---------- DATA PROVIDED

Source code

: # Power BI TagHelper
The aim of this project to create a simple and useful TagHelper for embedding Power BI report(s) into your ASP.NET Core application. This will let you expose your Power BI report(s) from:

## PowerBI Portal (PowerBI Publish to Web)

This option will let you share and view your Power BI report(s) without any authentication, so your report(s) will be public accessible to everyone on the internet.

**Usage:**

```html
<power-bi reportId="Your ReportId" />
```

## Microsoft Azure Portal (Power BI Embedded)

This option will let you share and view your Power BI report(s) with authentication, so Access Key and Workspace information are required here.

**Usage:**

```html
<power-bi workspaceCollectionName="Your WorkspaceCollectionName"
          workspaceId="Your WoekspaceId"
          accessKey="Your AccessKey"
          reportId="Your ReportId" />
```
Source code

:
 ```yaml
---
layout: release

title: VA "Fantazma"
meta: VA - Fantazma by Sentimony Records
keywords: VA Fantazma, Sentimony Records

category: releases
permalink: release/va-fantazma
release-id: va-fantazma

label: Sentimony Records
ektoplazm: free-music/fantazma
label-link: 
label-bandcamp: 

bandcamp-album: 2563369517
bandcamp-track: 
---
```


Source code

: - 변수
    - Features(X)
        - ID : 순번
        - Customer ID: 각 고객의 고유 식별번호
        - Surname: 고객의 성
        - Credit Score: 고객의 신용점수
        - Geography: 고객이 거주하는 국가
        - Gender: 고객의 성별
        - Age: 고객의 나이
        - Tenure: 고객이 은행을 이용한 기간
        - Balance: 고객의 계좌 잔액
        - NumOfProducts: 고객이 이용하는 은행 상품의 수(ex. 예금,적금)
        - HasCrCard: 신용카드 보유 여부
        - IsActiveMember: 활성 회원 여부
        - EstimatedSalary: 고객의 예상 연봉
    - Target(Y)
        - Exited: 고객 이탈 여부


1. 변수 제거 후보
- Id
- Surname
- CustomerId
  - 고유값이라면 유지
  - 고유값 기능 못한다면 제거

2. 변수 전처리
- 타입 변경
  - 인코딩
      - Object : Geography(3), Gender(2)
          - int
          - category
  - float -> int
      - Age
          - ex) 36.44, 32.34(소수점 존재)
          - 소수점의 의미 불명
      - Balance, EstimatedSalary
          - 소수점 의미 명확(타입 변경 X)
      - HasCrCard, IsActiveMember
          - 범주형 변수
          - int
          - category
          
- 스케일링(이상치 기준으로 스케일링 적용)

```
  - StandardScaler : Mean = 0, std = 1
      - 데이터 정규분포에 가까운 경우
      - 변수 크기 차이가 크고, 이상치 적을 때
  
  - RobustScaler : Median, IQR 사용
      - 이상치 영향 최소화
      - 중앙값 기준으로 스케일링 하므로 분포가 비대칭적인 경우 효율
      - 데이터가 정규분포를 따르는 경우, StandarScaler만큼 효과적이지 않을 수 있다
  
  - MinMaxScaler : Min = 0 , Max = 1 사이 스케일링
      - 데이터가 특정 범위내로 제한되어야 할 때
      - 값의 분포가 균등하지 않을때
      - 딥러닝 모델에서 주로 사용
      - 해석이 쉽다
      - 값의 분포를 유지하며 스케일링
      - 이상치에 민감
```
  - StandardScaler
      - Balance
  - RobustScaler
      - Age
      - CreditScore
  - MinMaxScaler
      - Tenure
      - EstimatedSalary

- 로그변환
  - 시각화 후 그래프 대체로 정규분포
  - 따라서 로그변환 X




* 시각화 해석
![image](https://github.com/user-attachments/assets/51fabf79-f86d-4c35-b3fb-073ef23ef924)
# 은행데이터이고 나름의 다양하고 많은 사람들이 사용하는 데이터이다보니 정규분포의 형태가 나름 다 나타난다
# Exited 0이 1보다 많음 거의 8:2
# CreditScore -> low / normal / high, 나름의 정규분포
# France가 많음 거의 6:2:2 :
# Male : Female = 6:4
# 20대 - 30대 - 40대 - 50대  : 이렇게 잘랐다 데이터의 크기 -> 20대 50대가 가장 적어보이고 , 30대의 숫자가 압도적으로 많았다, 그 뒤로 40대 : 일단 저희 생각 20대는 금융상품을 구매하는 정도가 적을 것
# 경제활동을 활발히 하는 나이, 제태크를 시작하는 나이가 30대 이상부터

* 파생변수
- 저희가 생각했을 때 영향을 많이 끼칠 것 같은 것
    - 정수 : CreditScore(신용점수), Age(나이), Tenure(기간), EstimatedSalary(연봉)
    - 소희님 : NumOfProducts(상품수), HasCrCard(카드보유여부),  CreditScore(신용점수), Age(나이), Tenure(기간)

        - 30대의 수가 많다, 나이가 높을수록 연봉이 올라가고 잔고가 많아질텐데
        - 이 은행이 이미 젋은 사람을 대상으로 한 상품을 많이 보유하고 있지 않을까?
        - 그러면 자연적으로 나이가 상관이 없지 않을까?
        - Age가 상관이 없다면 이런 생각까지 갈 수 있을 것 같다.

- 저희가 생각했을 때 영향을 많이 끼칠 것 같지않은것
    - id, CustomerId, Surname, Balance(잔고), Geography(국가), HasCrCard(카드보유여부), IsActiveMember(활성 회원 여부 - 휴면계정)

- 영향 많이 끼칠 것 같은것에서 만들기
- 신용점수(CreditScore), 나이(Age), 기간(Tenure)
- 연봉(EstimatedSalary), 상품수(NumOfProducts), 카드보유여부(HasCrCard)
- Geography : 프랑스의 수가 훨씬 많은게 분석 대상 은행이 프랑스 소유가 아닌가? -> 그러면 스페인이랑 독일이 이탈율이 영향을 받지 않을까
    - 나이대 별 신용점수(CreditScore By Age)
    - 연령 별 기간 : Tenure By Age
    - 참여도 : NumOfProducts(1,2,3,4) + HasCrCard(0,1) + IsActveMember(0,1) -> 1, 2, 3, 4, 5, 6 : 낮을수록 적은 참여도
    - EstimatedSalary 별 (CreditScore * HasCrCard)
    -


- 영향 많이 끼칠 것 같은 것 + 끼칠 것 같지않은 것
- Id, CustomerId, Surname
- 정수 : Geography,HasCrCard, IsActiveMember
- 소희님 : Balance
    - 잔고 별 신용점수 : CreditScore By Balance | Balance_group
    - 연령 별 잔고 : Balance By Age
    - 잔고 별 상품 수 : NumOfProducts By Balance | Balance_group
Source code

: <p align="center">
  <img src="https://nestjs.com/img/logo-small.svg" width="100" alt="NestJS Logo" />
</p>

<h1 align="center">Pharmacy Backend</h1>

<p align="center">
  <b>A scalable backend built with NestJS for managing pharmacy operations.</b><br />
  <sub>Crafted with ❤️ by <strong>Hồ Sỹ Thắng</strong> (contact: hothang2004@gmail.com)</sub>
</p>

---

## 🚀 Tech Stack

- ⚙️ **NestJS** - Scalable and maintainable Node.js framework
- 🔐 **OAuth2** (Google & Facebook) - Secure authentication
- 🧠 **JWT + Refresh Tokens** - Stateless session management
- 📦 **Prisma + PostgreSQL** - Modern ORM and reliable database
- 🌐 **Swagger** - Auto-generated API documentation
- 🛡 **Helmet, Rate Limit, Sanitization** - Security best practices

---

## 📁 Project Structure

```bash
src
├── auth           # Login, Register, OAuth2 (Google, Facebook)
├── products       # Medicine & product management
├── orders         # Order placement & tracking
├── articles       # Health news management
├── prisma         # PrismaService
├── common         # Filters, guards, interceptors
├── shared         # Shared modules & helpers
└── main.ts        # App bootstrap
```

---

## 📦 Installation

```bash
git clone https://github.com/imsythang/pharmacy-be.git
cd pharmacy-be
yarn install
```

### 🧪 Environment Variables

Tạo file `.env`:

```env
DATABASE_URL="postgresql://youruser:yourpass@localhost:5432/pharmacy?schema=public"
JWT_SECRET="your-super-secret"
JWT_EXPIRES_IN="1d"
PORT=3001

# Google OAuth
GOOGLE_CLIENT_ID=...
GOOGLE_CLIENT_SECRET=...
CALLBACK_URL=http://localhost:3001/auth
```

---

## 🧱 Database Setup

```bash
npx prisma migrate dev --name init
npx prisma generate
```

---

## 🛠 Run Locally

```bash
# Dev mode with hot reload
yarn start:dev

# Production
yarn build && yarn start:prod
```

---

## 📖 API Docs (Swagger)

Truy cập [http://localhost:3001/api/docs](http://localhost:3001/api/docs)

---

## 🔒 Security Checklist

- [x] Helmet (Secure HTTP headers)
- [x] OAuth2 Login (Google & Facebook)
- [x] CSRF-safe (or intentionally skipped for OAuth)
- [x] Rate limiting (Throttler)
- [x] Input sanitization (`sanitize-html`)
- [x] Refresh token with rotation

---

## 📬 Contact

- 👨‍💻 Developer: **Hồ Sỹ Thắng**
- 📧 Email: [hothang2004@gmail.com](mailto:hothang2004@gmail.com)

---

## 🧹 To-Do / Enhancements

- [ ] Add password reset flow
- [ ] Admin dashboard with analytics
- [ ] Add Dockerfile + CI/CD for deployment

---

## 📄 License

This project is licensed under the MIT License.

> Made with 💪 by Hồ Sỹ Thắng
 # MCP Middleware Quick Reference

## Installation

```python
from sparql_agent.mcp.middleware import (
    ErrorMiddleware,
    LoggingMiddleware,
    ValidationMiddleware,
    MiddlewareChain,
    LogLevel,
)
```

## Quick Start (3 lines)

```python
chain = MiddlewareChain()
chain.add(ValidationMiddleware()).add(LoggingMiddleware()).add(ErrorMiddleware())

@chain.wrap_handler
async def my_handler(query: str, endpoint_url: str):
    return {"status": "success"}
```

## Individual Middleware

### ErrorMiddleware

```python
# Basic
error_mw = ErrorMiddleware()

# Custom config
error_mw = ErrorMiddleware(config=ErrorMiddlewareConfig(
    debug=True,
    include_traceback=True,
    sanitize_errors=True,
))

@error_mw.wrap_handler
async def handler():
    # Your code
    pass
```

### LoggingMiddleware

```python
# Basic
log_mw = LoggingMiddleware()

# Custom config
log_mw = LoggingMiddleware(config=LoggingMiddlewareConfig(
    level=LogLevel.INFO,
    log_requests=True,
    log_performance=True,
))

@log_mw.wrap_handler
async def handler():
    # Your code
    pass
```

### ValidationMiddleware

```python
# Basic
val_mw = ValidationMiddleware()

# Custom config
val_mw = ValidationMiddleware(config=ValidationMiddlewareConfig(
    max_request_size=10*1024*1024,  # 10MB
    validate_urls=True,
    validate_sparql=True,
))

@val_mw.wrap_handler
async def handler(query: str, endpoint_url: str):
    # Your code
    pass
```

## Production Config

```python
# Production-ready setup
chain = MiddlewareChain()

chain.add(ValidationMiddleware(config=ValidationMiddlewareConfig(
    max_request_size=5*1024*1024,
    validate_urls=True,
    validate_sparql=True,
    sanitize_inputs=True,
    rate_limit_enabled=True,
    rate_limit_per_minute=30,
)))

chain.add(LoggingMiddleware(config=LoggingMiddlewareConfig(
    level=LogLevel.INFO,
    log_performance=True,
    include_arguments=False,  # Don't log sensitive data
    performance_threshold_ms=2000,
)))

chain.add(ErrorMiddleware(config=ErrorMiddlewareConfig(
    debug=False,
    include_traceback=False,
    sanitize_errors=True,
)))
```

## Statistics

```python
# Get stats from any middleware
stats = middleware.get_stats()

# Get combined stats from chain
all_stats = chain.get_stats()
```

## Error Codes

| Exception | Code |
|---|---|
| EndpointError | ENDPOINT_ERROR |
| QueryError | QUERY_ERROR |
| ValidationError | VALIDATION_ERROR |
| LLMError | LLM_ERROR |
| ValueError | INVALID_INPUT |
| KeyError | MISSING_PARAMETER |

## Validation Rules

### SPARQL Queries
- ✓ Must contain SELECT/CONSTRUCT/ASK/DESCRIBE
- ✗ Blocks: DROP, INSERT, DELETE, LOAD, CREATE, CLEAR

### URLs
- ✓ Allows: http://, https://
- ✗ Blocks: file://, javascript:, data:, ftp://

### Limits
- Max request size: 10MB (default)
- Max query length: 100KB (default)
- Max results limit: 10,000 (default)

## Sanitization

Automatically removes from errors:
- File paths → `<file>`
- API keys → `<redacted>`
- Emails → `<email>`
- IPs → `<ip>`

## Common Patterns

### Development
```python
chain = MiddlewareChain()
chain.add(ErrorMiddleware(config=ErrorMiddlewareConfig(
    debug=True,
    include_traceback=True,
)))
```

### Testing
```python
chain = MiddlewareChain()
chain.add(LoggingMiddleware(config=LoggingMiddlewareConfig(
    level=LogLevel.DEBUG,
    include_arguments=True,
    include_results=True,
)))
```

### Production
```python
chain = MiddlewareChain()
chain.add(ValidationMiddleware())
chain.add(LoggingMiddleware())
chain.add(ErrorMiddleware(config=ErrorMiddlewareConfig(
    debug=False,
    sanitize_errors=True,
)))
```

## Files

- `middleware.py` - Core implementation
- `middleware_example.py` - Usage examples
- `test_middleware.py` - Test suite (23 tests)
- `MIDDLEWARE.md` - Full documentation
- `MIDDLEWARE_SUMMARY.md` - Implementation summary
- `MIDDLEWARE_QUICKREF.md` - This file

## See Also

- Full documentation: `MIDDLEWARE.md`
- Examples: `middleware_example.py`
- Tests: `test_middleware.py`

--------------------

● YOUR INSTRUCTIONS:
In the entries above, which lines hold the string "Swagger"? Report all of them.

● ANSWER SPACE:
- 🌐 **Swagger** - Auto-generated API documentation
## 📖 API Docs (Swagger)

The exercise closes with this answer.